Had we both been taken to hospital without any warning, which seems vanishingly unlikely, yes we would have leaned on family and friends, perhaps just not the ones who live hundreds of miles away. We would have asked friends or even local volunteer groups which exist everywhere to come and deliver food to our door.

This is what we did for our friends who both got sick and have a seven-year-old and a five-year-old. “Thank god for the launch of Disney +,” my mate sent me in a message from her sick bed. Millions of parents across the country have had to consider a plan, it will have been much like a government slogan. Stay Home. Call the Doctor. Cope.

I may not be a communications Svengali, so perhaps I am completely wrong, but I think that had Cummings just said sorry and admitted that he made a bad and panicky call, the public would have been cross but understanding. We have all found it hard to adjust after all.

Obviously my idea of humility being the best policy was shot to bits by the follow-up allegations of walks in bluebell woods and a possible second visit to Durham seemingly just for leisure. Even if Cummings has denied some allegations.

When I floated this idea of honest apologetic politics to my husband, he scoffed and told me I was an idealist. “The man in charge of making judgements for the country can’t come out and say he made a bad judgement. He should, but I just can’t see how that works,” he said.

This makes me really sad, not because I want Cummings to have an easy way out, or for politicians to lean for a zero-consequences apology every time they mess up like an errant eight-year-old, but because I want politics to change. I want people to be able to get something wrong because they tried something new, or thought it was for the best but turned out that they were wrong.

I want people to be able to make mistakes and learn. I want real human people who don’t have gleaming back stories to feel that they could enter politics and not be strung out to dry. I want politics to be more honest and realistic, so people think it is for them.

The inability of the government in this crisis to admit fault or genuine mistakes has led to a breakdown of trust, not a build-up of confidence.

I had some complaints and some praise about how the government was handling things at the beginning of the crisis, I would however say that I trusted that they wanted what they felt was best for the country regardless of our political differences. That trust has been completely eroded throughout this pandemic because of the inability to talk openly and honestly about the things that have gone wrong.

'As I understand it': Grant Shapps flounders in defence of Dominic Cummings

The nation’s care workers must have felt angry when the health minister talked about a protective ring around care homes. The NHS staff wearing inappropriate PPE, or the staff who contracted the virus must have ended up tearing their hair out when we were repeatedly told about a PPE-carrying aeroplane coming from Turkey and ministers talked about a million of this and a billion of that.
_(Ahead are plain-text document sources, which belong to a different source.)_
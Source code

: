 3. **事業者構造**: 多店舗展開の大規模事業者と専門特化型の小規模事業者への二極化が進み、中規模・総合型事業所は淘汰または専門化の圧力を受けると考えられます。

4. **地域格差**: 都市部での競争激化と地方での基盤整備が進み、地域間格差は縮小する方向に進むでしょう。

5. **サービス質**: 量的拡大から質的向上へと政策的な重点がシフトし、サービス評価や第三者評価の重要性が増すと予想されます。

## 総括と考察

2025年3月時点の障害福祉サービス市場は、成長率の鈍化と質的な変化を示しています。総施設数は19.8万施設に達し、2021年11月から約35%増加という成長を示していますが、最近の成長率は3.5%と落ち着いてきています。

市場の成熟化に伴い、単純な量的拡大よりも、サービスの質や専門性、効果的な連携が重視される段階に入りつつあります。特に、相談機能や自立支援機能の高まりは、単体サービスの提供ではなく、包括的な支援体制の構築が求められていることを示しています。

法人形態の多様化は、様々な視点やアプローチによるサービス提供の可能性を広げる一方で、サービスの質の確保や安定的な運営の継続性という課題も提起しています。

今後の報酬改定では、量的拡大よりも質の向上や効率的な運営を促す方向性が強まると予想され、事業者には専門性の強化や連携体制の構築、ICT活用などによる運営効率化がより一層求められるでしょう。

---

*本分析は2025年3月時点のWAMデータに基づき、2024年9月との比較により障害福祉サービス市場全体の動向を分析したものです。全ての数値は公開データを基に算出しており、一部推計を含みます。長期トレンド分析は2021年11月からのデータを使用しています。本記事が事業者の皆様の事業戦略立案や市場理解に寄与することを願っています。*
Then to top off the whole sorry breakdown, the prime minister himself took to the podium and told the British public that by travelling hundreds of miles while infected, Dominic Cummings was stopping the spread of the virus. Dear voters, the sky is no longer blue, the moon is made of cheese and black is in fact very much white.

The fact that politics has seemingly become so allergic to saying “sorry we got it wrong”, or “sorry we didn’t do enough but now we will learn from it”, is very dangerous. It costs lives when reputations matter more than doing what is right, fair and safe.
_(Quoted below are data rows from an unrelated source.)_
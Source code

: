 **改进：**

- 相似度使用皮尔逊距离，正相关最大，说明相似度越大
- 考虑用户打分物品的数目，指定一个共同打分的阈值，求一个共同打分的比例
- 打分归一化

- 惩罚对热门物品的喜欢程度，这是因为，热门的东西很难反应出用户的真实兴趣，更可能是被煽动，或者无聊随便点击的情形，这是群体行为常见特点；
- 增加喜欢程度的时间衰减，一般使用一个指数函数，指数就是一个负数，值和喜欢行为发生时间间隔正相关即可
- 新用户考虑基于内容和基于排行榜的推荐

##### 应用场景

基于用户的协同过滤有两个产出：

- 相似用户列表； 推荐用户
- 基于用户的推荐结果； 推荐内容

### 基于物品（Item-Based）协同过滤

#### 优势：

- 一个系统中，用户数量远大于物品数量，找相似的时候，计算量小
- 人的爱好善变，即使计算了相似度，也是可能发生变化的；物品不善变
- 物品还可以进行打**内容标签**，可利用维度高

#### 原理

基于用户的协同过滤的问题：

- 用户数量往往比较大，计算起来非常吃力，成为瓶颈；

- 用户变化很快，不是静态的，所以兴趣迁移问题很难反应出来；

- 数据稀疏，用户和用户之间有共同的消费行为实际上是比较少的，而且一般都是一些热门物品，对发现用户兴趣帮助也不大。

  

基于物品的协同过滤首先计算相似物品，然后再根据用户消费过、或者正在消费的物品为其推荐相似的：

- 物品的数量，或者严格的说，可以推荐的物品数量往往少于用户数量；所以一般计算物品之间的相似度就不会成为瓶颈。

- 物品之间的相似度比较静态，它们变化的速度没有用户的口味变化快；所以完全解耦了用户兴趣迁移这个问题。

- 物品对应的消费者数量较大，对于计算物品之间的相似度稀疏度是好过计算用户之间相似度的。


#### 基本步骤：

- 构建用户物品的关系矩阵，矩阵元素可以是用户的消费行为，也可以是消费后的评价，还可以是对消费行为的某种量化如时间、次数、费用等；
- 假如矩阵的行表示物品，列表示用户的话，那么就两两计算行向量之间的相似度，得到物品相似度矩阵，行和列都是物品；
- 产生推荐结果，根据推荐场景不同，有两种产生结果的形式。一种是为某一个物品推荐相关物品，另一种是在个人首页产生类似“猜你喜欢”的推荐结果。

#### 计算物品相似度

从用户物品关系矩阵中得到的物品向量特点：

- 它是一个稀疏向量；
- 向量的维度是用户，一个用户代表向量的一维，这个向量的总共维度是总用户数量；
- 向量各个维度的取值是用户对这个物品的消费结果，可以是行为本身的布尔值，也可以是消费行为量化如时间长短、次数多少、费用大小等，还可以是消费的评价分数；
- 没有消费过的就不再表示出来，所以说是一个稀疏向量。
Sorry on its own is never enough, humility can be a tactic, of course, but an ability to say that you got stuff wrong and it will inform what you do next is the sign of good governance and also it is worth the risk because I think, idealistically perhaps, that it would be really popular.

In the sorry tale of Cummings and the trip north it is now too late for humility, questions have to be answered. It is clear that rules and consequences are different for some, same as it ever was. For this I am deeply sad and very sorry.

I will not give up on the idea that honesty and humility matter and in the end I think that sorry can win. Perhaps I’m an idealist and for this I am not sorry.